** Opening THE DATA block **

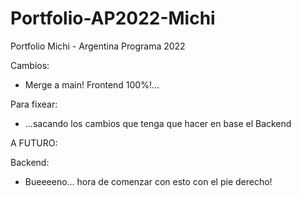 # Portfolio-AP2022-Michi
 Portfolio Michi - Argentina Programa 2022
 
Cambios:
- Merge a main! Frontend 100%!... 

Para fixear: 
- ...sacando los cambios que tenga que hacer en base el Backend

A FUTURO:

Backend:
- Bueeeeno... hora de comenzar con esto con el pie derecho!
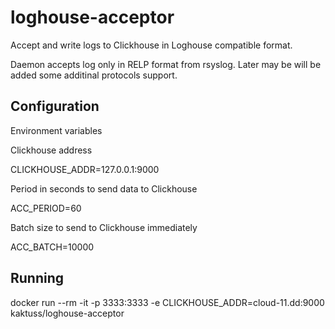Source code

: # loghouse-acceptor

Accept and write logs to Clickhouse in Loghouse compatible format.

Daemon accepts log only in RELP format from rsyslog. Later may be will be added
some additinal protocols support.

## Configuration

Environment variables

Clickhouse address

CLICKHOUSE_ADDR=127.0.0.1:9000

Period in seconds to send data to Clickhouse

ACC_PERIOD=60

Batch size to send to Clickhouse immediately

ACC_BATCH=10000

## Running

docker run --rm -it -p 3333:3333 -e CLICKHOUSE_ADDR=cloud-11.dd:9000 kaktuss/loghouse-acceptor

** Closing THE DATA block **

#### HOW TO COMPLETE THIS TASK
Copy all lines of the records in which the string "format" can be found.

#### RESPONSE TO THIS TASK
Accept and write logs to Clickhouse in Loghouse compatible format.
Daemon accepts log only in RELP format from rsyslog. Later may be will be added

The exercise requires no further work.